■ Source records
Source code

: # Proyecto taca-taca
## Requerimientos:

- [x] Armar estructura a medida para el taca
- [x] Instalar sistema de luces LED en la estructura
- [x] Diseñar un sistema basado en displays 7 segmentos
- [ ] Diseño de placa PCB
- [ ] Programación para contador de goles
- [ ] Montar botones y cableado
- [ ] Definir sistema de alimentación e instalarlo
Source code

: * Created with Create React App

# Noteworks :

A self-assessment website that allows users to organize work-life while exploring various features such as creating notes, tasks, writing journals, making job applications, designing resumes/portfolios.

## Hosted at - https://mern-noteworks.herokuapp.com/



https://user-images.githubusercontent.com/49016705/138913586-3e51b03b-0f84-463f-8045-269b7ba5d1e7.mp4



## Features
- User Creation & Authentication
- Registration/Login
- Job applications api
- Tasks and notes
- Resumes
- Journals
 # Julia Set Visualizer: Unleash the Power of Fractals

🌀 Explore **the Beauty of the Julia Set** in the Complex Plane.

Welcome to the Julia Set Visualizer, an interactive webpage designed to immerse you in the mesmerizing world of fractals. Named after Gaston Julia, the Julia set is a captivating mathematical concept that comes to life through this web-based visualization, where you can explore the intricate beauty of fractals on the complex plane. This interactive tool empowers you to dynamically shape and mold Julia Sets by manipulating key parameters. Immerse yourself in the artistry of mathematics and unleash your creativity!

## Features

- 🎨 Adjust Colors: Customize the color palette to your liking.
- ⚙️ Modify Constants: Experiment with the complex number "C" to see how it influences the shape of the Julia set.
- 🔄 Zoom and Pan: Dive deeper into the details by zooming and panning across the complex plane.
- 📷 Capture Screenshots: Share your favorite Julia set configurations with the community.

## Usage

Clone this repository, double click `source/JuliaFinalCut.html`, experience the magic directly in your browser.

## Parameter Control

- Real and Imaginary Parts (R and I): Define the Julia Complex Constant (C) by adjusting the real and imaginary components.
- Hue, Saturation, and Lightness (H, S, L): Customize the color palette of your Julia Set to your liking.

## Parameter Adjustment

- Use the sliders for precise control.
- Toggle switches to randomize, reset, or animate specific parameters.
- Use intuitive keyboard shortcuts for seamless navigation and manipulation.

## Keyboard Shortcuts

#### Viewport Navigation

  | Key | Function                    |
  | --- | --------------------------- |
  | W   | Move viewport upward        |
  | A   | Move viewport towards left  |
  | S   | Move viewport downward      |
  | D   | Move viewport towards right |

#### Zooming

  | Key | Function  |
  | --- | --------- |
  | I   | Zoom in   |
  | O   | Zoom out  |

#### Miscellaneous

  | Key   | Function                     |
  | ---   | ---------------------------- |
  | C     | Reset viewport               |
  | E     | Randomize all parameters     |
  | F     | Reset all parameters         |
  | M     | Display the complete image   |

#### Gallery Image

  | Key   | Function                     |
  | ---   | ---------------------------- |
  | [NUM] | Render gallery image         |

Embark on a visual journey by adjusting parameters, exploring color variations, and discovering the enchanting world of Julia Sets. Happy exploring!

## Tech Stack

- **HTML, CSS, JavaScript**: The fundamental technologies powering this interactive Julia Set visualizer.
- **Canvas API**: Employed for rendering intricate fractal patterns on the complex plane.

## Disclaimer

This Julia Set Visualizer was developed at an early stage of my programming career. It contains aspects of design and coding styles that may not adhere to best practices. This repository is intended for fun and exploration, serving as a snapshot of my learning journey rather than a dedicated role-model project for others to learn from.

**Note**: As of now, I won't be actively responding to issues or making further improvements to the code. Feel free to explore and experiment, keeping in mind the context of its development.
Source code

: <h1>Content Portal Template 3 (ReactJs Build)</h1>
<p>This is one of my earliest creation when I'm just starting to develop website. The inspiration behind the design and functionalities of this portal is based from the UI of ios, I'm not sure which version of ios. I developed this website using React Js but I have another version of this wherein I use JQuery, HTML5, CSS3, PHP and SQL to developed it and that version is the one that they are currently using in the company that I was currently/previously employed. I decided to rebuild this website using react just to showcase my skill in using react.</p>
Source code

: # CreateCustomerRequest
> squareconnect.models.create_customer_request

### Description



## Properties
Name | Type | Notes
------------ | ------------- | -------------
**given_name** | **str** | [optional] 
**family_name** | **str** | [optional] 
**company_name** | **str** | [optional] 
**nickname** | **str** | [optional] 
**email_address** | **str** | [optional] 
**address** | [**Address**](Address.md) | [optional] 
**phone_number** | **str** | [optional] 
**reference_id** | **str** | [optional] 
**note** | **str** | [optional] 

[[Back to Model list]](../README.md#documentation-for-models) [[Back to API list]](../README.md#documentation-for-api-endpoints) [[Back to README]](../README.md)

■ Task statement
Check every line above for the string "sistema" and copy those that have it.

■ Written solution
- [x] Instalar sistema de luces LED en la estructura
- [x] Diseñar un sistema basado en displays 7 segmentos
- [ ] Definir sistema de alimentación e instalarlo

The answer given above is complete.